El viernes por la noche vi Las horas (2003) de Stephen Daldry en la pantallita del televisor, y me dieron las tantas con esa avalancha de anuncios que me proponían adquirir mil cosas que no necesito entre suicidio y suicidio de los protagonistas del film. No suelo sentarme ante ese aparato de noche, y menos para ver películas norteamericanas contemporáneas, cuyas historias banales me fatigan. Prefiero pasear sin tráfico por la ciudad, o pasar las páginas del nuevo catálogo de Ikea, o escribir este blog, o soñar despierto. Pero esas relaciones complejas contadas en fotogramas lentos me atraparon. Es una historia triste de gente que quiere apagar su luz, meciéndose en el marco de una ventana como hace ese genial Ed Harris, antes de caer al vacío.

Aunque no sea el tema ideal para iniciar una conversación en esas mesas para solteros que disponen -con crueldad- en los banquetes de bodas, muchos hemos fantaseado (aunque sólo haya sido ligeramente) con ese cimbreo final para acabar con nuestras etapas grises. Saltar y descansar por fin parece más fácil que seguir blandiendo la espada contra los dragones cotidianos que quieren chamuscarnos con su aliento de fuego.

Si hubiera apagado la luz, ahora no tendría al señor Gris debajo de mi silla, con esos empachos que le entran de vez en cuando y que me obligan a correr hacia el marco de la ventana, no para imitar a los pájaros como Ed Harris, sino para ventilar la habitación.

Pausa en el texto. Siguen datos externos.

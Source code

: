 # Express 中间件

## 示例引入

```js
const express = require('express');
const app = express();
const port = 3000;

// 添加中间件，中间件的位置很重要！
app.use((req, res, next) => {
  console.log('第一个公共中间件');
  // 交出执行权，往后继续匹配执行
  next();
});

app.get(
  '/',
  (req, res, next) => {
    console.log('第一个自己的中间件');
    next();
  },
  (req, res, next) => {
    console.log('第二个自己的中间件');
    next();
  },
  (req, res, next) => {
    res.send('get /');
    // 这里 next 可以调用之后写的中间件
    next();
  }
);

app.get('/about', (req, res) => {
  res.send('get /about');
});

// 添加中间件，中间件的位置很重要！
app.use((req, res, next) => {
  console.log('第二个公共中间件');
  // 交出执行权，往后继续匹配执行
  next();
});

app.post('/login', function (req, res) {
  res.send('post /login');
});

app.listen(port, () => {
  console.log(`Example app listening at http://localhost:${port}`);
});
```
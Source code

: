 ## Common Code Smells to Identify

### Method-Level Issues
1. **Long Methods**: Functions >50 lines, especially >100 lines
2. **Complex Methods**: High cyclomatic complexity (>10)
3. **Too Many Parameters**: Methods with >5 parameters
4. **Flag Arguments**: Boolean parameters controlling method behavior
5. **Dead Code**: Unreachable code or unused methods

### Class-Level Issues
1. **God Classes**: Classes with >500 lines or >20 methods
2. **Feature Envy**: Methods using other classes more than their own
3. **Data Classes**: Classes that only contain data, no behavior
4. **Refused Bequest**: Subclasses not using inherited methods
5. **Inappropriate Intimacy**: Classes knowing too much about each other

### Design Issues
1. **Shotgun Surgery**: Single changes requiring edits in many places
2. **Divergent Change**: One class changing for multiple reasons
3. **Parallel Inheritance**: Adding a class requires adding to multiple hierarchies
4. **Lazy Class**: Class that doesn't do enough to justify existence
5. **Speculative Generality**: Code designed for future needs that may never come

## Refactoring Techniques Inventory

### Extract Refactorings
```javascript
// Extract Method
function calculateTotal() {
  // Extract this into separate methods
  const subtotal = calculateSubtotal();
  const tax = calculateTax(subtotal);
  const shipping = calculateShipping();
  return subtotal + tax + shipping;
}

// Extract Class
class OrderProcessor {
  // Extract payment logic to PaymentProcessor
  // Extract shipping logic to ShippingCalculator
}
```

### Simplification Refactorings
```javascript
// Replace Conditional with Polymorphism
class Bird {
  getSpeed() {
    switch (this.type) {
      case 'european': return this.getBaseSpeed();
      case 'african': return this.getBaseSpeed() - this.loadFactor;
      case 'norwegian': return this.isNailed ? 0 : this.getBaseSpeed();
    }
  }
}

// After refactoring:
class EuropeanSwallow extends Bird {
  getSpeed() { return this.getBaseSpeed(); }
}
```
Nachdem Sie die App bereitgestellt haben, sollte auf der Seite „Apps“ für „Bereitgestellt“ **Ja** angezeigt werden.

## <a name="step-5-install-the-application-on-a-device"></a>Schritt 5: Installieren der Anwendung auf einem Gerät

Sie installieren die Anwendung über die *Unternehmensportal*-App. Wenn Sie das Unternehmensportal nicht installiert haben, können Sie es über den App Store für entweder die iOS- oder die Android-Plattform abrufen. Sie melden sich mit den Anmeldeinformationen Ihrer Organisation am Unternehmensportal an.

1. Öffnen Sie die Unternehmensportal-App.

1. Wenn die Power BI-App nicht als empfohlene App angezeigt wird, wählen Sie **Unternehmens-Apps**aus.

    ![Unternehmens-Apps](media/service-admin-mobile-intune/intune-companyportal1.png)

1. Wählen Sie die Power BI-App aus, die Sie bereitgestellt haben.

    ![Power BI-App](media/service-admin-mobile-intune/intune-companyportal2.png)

Si hubiera apagado la luz, las hermanas artistas no me habrían empujado hasta las entrañas de un local en su ciudad lejana la semana pasada para hacerme escuchar sus historias alegres y provocarme la risa. No se habrían preocupado de que no escapara mi último convoy de metro, aguardando en la boca del transporte público hasta que les mandé un sms contándoles que había saltado al interior del vagón fantasma con mi pértiga de tres metros y, ahora, escuchaba los aullidos de los lobos nocturnos en los túneles. Con temor porque estaba sin ellas.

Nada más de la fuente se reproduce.